● **WORK TO BE COMPLETED**
The entries below contain a line with "- Xilinx ZC702 Development Kit" and a line with "B&R POWERLINK controlled nodes". Quote exactly those two lines and all lines between them.

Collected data
>>>

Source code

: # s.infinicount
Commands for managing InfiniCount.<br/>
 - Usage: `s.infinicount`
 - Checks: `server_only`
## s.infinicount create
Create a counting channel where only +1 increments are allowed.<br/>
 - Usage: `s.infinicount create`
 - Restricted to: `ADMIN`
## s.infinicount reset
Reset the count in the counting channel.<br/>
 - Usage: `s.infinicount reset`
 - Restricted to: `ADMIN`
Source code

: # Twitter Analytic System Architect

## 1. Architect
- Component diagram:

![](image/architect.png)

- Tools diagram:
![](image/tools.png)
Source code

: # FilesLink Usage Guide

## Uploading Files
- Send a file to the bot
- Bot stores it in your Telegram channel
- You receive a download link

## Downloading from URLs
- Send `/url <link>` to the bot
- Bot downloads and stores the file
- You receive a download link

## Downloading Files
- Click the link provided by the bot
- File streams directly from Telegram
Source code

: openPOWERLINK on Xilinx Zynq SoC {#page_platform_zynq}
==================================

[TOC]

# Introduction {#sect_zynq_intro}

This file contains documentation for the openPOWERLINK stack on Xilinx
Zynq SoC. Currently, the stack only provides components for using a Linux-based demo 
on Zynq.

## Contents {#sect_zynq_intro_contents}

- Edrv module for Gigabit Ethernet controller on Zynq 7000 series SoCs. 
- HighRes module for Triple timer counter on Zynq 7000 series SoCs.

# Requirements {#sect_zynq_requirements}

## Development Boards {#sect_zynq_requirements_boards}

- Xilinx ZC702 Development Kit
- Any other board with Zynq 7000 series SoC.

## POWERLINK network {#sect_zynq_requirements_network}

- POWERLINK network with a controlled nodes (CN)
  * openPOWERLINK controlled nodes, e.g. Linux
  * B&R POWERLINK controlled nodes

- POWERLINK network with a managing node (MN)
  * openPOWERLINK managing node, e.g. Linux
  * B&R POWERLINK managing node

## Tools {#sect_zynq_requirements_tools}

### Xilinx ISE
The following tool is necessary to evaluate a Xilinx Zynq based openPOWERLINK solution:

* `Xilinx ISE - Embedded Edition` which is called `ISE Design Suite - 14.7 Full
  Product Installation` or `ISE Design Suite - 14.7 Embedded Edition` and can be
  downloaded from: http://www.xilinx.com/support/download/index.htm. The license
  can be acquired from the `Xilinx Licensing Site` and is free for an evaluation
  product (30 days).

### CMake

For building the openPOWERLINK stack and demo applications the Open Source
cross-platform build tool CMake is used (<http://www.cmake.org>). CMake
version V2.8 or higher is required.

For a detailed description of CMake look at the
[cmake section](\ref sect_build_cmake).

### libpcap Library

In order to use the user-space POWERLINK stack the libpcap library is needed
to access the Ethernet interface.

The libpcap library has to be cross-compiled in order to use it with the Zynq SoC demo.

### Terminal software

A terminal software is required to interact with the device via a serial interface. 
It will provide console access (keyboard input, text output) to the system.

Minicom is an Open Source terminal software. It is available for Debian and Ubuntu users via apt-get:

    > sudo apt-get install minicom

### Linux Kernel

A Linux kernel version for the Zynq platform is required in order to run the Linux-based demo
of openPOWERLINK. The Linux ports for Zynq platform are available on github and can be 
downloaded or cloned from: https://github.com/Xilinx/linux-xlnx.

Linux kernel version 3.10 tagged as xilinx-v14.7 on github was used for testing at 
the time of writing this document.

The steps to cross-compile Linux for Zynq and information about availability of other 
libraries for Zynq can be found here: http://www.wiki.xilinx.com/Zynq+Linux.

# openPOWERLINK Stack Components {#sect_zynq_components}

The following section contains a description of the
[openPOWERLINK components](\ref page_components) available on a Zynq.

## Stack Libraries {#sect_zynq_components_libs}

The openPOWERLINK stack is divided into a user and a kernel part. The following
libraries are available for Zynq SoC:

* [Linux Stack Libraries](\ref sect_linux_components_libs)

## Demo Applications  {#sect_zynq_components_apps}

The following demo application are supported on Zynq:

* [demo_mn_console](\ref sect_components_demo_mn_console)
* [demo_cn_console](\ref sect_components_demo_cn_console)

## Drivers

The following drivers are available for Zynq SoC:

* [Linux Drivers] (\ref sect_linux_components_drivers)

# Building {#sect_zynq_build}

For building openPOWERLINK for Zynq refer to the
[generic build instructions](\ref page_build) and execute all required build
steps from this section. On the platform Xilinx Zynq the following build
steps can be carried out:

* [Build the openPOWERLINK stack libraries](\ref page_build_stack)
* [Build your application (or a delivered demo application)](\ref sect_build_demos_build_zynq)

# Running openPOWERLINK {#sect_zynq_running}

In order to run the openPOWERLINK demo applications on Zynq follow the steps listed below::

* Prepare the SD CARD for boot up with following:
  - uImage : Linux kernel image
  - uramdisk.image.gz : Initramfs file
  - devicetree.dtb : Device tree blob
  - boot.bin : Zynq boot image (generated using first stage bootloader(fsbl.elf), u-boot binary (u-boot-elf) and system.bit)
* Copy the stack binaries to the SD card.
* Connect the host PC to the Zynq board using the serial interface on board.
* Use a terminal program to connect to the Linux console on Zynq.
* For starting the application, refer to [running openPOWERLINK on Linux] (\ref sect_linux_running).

<<<

● **RESULT FOR THIS EXERCISE**
- Xilinx ZC702 Development Kit
- Any other board with Zynq 7000 series SoC.

## POWERLINK network {#sect_zynq_requirements_network}

- POWERLINK network with a controlled nodes (CN)
  * openPOWERLINK controlled nodes, e.g. Linux
  * B&R POWERLINK controlled nodes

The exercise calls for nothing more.